Exercise description
In the entries that follow, the lines from the one with "01BC | 0E0788" through the one with "6CD0 | Banjo Sleeping |" are the ones to write out, exactly and with both ends included. Nothing else should appear.

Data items
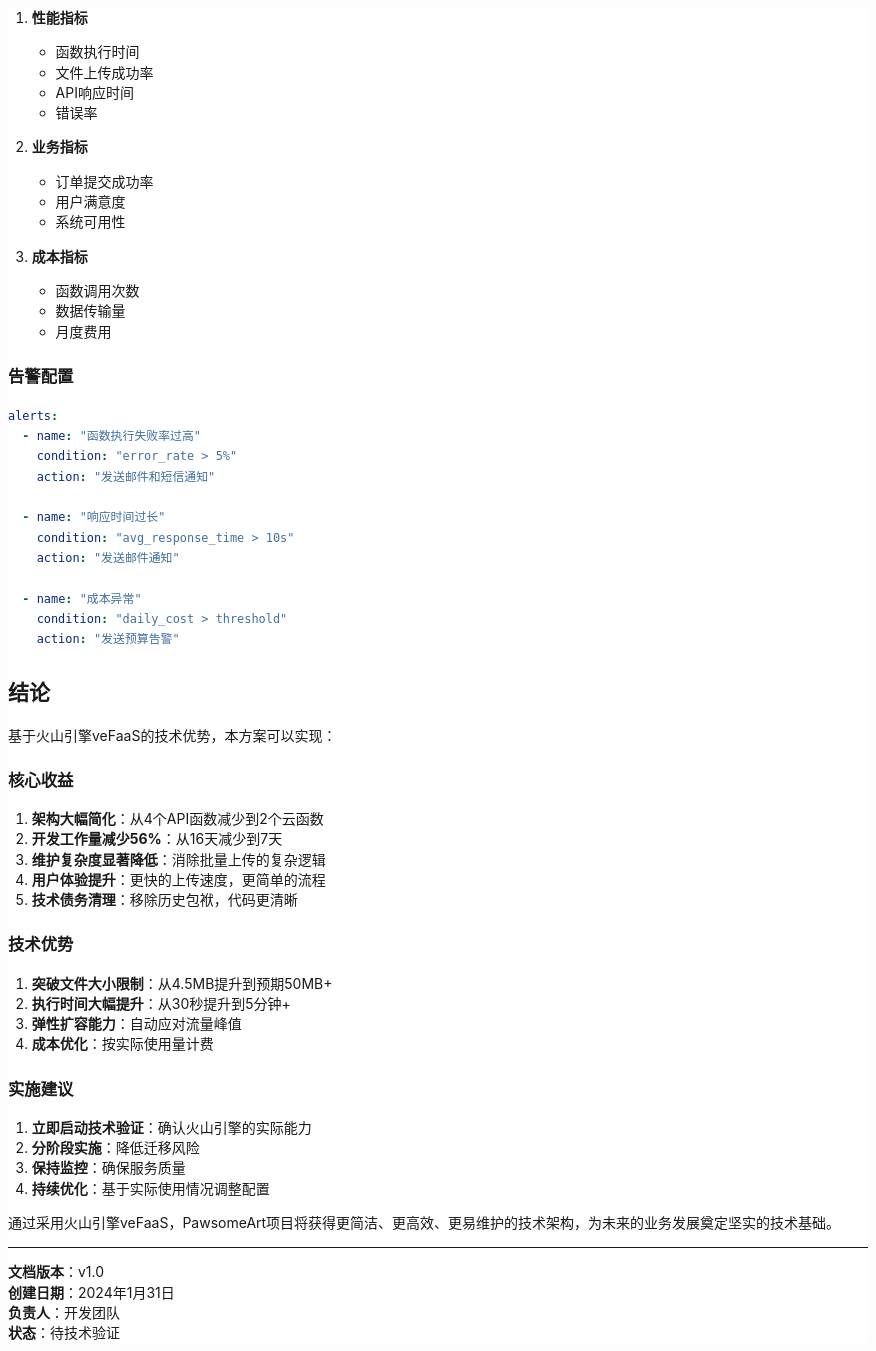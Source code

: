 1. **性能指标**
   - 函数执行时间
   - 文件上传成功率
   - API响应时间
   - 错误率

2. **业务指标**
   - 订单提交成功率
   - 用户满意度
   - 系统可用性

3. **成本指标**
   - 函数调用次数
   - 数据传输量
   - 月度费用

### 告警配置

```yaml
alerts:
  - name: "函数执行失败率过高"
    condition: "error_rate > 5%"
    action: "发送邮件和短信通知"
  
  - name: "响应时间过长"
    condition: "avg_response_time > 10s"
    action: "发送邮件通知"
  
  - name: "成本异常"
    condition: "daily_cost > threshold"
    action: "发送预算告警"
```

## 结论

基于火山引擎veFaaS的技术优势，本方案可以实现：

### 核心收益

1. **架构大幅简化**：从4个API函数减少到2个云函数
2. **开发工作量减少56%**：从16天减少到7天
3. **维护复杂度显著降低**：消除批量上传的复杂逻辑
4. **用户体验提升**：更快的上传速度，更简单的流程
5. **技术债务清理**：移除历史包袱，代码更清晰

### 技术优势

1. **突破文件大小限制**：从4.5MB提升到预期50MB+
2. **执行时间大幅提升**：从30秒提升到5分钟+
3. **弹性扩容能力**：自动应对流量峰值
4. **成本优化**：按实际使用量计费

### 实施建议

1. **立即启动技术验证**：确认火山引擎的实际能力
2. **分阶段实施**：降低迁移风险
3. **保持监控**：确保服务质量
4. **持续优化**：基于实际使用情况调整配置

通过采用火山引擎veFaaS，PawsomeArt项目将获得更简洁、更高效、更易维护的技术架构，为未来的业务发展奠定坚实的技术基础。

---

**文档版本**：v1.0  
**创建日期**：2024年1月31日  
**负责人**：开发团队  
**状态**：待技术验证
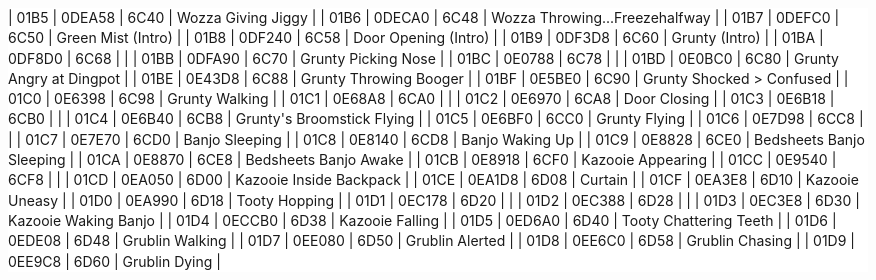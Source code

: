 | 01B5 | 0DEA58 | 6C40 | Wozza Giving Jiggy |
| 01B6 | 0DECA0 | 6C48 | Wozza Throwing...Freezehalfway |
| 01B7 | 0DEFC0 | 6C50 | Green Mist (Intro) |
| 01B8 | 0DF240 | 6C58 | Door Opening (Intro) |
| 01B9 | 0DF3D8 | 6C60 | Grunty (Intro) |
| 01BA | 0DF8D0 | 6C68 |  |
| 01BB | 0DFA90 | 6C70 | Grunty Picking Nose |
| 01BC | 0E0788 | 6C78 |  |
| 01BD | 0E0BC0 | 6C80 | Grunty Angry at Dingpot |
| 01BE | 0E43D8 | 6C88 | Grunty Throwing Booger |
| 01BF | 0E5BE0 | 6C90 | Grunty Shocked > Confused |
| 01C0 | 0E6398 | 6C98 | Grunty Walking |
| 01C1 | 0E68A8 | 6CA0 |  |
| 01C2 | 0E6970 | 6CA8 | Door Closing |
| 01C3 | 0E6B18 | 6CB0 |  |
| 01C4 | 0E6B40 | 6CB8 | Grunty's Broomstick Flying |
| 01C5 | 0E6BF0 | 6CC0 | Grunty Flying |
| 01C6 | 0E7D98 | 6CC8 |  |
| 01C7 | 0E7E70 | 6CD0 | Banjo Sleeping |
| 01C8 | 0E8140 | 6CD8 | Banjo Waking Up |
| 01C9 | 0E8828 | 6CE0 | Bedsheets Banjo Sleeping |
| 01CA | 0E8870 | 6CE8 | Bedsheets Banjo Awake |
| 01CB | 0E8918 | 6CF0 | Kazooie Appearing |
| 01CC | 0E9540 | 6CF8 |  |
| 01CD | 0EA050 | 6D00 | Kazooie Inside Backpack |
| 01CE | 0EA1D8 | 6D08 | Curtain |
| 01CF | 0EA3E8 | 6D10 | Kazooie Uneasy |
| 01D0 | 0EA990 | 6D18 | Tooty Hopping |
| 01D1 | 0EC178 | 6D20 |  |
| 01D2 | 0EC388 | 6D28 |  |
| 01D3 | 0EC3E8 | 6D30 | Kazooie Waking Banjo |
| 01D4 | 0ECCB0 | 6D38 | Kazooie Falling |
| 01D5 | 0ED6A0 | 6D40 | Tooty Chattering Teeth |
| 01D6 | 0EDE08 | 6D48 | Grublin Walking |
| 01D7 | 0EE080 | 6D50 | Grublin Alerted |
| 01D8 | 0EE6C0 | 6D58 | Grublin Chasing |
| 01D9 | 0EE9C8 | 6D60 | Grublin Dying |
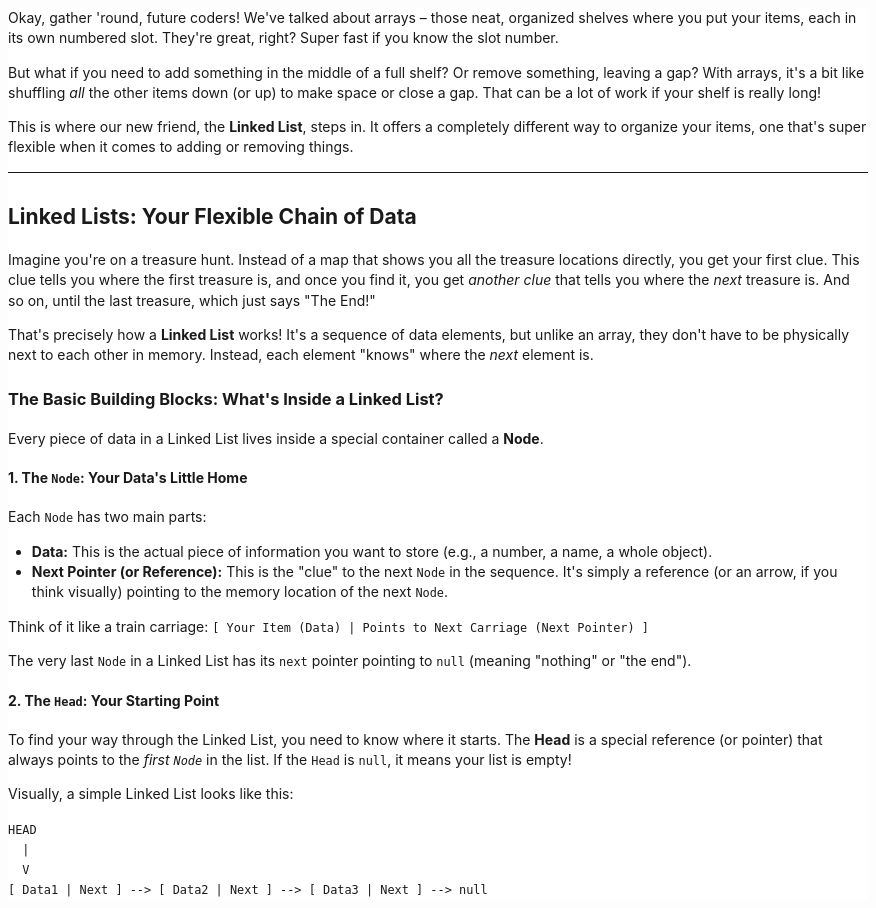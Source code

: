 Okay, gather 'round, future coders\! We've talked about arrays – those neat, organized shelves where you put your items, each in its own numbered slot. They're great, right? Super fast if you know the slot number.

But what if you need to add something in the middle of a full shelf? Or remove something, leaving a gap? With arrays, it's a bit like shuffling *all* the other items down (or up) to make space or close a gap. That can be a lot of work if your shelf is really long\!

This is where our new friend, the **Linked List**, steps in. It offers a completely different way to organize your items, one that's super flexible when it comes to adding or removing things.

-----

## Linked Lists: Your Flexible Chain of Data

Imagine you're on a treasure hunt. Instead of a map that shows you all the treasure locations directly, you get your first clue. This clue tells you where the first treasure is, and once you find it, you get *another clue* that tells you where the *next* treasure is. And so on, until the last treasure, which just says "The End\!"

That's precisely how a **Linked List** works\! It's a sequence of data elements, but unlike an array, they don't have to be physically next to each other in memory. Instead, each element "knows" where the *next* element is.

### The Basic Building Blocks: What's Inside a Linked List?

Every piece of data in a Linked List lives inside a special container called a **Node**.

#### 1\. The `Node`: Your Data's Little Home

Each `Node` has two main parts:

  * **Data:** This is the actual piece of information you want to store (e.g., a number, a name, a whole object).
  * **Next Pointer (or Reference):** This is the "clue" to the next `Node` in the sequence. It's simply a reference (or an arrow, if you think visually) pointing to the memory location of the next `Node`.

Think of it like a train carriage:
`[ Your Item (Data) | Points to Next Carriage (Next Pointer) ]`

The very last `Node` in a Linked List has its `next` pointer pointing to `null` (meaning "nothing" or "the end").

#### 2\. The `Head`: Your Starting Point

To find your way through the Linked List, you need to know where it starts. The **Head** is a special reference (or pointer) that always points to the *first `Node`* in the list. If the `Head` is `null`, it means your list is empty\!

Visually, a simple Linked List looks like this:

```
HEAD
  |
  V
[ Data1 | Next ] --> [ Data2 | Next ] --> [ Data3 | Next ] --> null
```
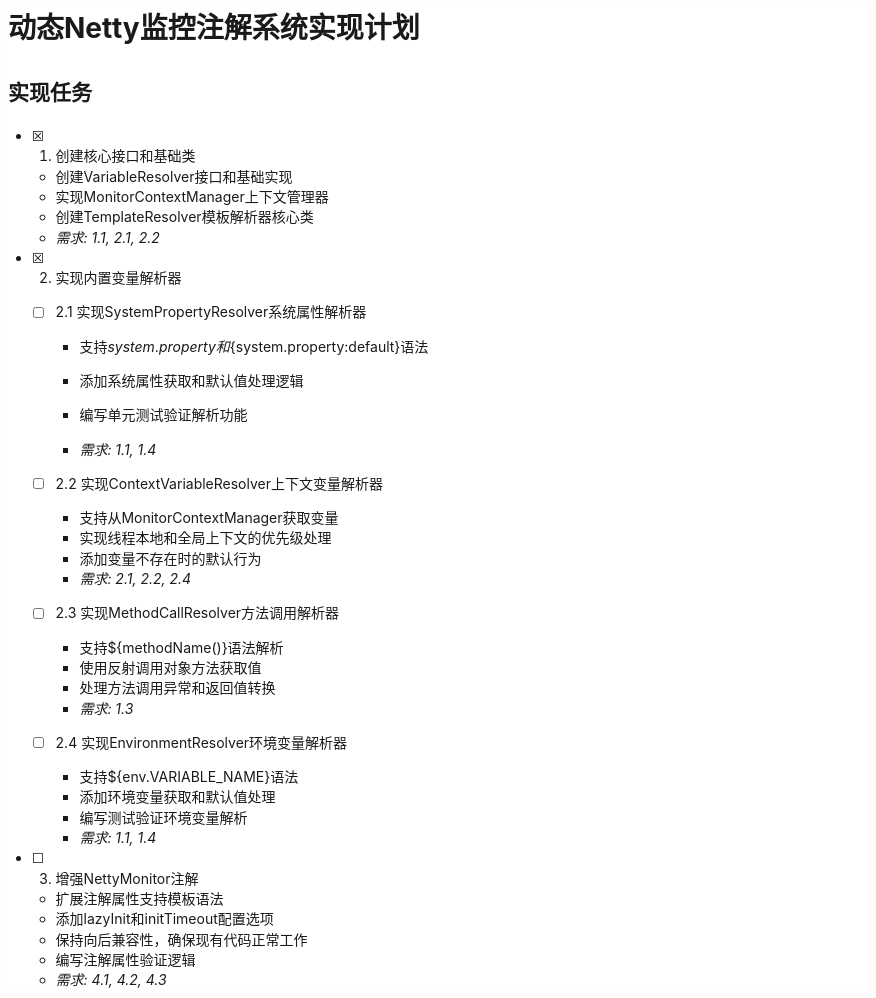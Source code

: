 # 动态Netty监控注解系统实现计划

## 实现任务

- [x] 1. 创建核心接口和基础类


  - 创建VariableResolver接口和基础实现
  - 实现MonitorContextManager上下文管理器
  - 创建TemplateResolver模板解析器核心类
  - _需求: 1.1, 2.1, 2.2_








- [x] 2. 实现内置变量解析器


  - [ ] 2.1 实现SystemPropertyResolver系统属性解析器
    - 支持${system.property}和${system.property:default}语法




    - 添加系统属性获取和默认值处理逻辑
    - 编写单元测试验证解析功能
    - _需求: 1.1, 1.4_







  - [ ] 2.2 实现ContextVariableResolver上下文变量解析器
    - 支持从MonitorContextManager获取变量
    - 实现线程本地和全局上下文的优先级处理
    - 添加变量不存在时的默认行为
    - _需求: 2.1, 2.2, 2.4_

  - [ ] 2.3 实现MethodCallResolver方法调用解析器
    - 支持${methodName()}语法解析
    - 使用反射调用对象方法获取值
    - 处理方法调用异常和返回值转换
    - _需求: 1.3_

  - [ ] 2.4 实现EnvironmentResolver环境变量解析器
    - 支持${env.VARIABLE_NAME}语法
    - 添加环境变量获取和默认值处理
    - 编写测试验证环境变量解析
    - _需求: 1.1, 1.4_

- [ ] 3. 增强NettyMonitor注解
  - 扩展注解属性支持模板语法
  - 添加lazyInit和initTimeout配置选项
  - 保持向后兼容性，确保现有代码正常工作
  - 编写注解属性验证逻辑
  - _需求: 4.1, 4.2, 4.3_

Worked solution
| 01BC | 0E0788 | 6C78 |  |
| 01BD | 0E0BC0 | 6C80 | Grunty Angry at Dingpot |
| 01BE | 0E43D8 | 6C88 | Grunty Throwing Booger |
| 01BF | 0E5BE0 | 6C90 | Grunty Shocked > Confused |
| 01C0 | 0E6398 | 6C98 | Grunty Walking |
| 01C1 | 0E68A8 | 6CA0 |  |
| 01C2 | 0E6970 | 6CA8 | Door Closing |
| 01C3 | 0E6B18 | 6CB0 |  |
| 01C4 | 0E6B40 | 6CB8 | Grunty's Broomstick Flying |
| 01C5 | 0E6BF0 | 6CC0 | Grunty Flying |
| 01C6 | 0E7D98 | 6CC8 |  |
| 01C7 | 0E7E70 | 6CD0 | Banjo Sleeping |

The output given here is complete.